■ Work required ■
Print, in exact form, the lines below from the one containing "Обеспечивает форматы представления" through the one containing "- **Транспортный уровень**", and omit all others.

(Source texts of formatted documents)
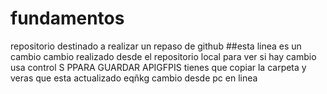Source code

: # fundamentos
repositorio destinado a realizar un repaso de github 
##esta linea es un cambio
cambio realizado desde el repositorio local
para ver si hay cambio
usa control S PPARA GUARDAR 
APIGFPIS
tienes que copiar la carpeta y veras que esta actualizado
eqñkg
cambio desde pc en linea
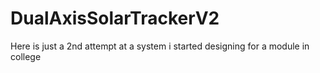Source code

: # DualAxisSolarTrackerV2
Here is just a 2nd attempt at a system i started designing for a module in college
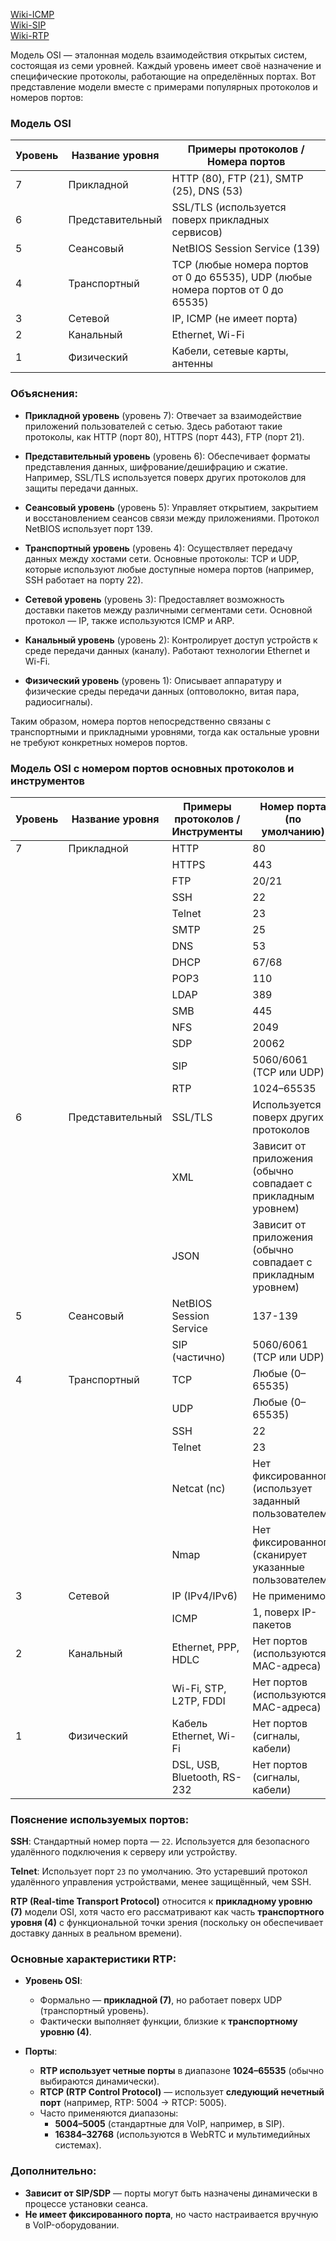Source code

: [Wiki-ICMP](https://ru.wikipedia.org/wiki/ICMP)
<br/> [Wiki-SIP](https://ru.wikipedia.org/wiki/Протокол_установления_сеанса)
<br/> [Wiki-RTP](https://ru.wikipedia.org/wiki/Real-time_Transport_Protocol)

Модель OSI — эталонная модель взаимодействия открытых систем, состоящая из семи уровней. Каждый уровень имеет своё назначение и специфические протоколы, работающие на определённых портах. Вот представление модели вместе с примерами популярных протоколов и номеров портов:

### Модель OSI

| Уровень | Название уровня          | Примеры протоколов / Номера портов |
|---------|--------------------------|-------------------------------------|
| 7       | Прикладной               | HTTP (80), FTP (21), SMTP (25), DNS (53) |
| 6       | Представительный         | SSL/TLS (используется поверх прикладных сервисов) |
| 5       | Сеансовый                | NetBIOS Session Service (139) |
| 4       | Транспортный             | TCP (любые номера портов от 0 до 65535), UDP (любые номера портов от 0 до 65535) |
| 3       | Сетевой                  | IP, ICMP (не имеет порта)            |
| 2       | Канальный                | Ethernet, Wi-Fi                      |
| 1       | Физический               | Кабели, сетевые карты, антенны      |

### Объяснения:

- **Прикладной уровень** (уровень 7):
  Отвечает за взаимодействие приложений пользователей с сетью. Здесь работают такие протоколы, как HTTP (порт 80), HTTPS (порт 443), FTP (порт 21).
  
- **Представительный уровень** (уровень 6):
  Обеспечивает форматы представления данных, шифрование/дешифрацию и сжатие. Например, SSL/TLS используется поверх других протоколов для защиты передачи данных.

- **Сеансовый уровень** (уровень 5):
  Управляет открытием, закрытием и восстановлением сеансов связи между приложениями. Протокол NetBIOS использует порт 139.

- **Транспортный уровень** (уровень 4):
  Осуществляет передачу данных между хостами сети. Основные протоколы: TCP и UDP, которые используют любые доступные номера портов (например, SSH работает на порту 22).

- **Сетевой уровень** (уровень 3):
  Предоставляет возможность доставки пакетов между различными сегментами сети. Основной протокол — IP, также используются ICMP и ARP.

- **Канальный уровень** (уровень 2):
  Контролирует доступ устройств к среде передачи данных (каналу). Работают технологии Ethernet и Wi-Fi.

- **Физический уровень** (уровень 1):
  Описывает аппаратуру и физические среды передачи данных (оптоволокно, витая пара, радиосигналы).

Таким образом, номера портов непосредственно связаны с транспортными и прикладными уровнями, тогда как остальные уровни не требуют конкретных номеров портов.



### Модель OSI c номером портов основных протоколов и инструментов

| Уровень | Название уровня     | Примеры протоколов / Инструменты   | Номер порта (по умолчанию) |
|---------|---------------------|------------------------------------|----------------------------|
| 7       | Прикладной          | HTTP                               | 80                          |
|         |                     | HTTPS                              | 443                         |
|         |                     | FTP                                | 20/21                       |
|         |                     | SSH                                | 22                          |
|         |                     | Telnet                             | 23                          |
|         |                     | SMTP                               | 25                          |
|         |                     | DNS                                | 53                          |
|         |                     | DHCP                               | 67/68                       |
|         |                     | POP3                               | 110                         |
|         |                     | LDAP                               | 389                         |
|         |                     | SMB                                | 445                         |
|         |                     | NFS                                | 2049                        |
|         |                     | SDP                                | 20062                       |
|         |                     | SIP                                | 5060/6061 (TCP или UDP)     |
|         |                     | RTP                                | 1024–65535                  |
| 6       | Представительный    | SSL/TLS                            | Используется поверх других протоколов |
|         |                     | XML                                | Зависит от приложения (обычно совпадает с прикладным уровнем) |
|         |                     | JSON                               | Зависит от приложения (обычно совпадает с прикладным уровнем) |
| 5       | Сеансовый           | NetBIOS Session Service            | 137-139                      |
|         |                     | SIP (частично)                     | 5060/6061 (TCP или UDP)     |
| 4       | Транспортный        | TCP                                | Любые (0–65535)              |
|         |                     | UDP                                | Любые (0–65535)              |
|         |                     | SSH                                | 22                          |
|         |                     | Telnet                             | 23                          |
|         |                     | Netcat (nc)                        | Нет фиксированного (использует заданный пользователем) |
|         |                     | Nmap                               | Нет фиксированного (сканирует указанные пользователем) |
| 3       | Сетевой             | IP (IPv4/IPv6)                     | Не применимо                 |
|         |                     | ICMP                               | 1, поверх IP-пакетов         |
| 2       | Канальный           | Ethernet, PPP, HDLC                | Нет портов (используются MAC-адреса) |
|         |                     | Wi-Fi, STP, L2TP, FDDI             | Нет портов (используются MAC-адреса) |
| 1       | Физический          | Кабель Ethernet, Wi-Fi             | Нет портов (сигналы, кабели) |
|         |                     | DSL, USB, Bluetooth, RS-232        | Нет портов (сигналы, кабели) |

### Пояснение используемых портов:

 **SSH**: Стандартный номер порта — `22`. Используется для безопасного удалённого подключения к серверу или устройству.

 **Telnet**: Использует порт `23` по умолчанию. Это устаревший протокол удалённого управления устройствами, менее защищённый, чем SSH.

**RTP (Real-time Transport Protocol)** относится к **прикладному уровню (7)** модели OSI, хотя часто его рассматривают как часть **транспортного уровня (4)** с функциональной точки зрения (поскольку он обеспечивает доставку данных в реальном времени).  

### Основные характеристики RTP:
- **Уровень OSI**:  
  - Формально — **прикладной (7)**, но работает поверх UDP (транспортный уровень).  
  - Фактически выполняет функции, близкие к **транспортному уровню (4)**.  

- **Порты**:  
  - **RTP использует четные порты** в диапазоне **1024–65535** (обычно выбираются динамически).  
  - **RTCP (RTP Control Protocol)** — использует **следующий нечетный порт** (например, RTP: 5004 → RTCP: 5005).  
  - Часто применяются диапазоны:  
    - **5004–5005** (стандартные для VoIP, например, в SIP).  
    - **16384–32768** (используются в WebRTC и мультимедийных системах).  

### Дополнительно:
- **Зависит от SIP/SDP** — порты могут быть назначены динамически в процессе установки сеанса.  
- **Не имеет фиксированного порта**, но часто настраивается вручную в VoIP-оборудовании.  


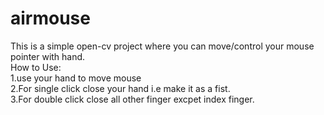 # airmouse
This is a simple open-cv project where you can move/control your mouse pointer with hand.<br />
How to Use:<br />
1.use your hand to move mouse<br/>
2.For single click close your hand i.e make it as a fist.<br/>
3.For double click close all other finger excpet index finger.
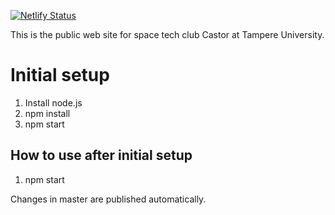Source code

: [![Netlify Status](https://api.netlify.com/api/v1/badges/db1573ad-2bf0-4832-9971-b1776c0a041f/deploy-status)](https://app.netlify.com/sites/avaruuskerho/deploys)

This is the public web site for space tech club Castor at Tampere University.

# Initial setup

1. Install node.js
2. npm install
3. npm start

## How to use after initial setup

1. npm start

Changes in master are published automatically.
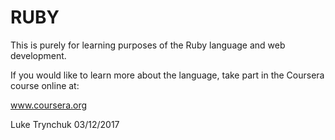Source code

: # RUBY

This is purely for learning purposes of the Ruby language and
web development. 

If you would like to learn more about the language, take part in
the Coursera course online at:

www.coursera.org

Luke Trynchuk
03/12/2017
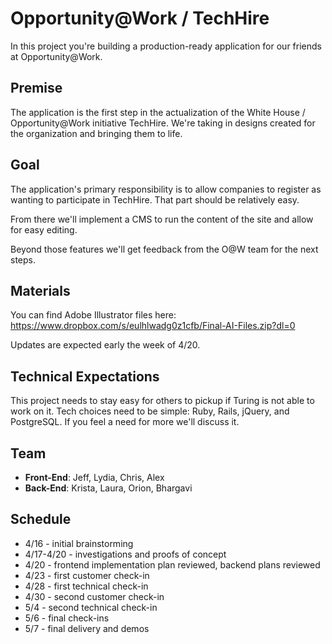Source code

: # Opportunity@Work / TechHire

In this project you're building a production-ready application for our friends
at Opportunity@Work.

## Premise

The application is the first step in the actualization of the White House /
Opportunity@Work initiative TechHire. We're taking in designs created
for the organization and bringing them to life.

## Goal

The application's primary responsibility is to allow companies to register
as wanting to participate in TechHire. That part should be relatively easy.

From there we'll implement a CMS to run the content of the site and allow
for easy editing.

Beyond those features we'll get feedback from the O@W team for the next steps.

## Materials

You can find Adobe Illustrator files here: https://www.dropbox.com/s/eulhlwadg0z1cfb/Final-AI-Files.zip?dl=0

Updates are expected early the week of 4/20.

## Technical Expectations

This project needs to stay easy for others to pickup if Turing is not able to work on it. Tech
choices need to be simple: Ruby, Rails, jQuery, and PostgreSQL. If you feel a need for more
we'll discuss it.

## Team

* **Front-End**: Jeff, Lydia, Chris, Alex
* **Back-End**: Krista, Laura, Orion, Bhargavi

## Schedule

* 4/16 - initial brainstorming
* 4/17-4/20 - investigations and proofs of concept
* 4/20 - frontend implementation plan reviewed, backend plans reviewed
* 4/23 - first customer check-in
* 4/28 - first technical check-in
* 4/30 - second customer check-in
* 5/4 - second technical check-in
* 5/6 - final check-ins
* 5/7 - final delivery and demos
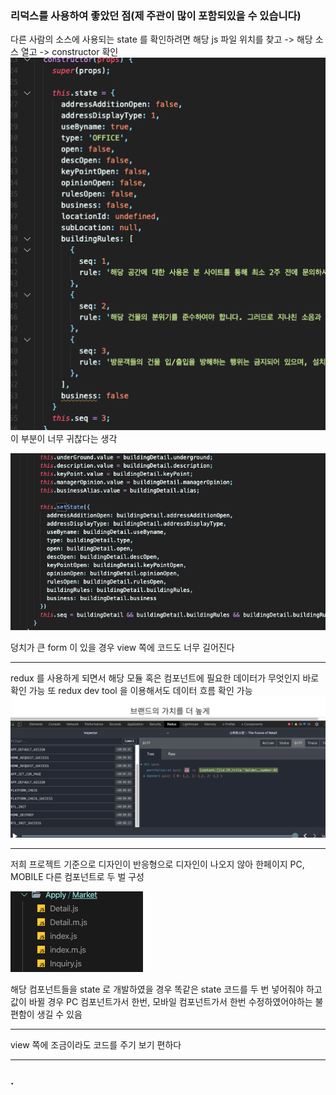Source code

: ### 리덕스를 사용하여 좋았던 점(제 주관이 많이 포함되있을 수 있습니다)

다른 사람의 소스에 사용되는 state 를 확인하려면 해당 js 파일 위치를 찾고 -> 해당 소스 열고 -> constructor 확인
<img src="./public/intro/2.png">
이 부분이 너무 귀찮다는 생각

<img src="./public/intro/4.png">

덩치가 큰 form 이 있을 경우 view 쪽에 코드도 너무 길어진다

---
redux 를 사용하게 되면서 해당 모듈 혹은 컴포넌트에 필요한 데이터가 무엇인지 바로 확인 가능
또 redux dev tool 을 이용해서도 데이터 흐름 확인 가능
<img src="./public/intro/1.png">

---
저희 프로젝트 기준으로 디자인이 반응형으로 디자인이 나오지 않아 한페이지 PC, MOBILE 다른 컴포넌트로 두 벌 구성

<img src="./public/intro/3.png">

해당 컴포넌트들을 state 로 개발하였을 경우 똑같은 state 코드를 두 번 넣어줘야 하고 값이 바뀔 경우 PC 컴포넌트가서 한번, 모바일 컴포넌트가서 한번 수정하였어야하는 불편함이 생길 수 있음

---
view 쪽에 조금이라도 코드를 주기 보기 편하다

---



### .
--
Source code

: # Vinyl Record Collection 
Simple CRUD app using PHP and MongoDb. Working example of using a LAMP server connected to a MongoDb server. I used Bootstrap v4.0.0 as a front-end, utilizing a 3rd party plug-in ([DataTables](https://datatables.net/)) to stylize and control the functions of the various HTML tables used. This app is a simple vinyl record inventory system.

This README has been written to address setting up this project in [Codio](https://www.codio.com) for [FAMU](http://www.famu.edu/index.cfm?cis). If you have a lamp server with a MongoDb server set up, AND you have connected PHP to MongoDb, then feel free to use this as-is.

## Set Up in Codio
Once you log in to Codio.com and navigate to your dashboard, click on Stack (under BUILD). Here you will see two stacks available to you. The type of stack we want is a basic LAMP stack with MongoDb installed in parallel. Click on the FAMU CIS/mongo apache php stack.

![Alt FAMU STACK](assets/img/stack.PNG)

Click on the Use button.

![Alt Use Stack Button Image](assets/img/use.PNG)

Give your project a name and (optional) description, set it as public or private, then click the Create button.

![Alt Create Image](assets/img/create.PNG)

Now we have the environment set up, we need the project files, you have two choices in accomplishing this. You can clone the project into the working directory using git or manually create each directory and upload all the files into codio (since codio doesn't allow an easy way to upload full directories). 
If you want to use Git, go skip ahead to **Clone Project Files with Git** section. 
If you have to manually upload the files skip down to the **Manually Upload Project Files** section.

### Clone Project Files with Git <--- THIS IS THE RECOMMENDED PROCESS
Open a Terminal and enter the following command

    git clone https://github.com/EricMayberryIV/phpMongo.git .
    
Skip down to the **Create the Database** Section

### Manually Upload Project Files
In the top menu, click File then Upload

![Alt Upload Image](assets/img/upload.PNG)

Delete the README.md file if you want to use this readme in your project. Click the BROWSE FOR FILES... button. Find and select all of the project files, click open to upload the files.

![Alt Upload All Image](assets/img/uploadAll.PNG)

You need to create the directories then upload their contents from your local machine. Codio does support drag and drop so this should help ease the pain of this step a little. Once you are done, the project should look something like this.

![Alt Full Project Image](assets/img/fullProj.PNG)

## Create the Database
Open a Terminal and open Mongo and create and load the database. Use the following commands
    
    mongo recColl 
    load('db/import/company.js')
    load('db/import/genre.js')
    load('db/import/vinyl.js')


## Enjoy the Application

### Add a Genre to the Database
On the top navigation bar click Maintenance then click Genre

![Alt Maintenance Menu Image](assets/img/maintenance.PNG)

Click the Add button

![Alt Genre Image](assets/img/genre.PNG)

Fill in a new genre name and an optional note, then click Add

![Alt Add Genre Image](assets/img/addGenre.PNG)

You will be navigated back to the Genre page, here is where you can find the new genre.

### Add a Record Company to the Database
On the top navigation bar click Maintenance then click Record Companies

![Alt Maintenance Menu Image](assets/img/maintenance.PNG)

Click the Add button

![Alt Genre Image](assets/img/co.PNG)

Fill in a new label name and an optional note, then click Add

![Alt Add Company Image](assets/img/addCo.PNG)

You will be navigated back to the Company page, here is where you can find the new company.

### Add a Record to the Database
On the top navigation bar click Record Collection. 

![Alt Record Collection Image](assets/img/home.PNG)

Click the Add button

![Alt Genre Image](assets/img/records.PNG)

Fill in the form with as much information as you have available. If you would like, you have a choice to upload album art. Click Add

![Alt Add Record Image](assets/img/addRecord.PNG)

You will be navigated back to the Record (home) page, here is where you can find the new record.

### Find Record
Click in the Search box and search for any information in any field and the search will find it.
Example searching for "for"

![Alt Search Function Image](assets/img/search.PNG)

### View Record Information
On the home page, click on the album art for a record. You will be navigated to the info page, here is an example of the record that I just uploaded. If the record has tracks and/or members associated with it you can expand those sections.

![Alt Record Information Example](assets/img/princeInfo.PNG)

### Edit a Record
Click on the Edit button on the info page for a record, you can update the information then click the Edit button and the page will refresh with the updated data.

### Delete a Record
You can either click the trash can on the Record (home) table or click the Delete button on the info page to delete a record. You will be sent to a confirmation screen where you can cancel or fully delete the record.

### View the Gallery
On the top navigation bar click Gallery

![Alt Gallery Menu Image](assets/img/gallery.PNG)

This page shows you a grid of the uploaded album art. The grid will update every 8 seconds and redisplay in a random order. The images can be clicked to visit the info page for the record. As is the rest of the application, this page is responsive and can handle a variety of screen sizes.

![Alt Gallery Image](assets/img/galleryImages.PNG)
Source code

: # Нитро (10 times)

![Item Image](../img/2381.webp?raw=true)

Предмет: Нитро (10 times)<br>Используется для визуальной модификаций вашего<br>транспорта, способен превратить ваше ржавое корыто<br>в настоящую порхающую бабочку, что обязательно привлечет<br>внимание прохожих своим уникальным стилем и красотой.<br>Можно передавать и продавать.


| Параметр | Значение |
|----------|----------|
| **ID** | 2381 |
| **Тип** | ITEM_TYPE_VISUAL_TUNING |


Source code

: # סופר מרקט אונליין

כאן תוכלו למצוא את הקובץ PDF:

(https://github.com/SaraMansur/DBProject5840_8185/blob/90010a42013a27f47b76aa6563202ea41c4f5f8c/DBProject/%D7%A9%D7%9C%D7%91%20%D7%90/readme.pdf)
* * *
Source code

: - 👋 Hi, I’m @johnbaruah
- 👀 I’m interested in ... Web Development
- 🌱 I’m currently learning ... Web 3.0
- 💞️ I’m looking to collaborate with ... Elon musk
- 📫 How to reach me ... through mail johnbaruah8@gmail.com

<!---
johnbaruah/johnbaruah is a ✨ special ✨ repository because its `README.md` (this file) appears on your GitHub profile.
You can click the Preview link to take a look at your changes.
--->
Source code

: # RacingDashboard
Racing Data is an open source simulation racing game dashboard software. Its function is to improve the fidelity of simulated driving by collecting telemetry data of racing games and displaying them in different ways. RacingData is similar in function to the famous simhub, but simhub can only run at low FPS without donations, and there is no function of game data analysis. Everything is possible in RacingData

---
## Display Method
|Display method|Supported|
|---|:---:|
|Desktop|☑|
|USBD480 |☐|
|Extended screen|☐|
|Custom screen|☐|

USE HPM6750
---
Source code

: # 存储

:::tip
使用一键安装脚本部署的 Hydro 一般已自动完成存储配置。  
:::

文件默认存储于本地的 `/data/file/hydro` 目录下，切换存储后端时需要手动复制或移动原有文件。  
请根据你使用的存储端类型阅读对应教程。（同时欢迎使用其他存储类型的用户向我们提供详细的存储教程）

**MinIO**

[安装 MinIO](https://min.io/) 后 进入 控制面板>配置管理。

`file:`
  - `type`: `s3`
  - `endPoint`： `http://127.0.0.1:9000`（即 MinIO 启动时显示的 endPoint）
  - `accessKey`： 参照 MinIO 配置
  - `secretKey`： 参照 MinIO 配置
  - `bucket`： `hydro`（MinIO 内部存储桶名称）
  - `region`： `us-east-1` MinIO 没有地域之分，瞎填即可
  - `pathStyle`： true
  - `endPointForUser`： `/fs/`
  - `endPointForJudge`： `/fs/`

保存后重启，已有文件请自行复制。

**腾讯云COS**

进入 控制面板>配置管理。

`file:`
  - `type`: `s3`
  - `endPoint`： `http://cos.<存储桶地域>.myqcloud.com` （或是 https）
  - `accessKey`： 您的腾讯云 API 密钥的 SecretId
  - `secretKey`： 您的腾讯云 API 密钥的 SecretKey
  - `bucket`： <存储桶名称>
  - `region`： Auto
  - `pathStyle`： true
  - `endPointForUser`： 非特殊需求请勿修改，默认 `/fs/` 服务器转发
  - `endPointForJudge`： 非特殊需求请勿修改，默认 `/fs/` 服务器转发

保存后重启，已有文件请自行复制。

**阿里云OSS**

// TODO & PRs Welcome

■ Written reply ■
  Обеспечивает форматы представления данных, шифрование/дешифрацию и сжатие. Например, SSL/TLS используется поверх других протоколов для защиты передачи данных.

- **Сеансовый уровень** (уровень 5):
  Управляет открытием, закрытием и восстановлением сеансов связи между приложениями. Протокол NetBIOS использует порт 139.

- **Транспортный уровень** (уровень 4):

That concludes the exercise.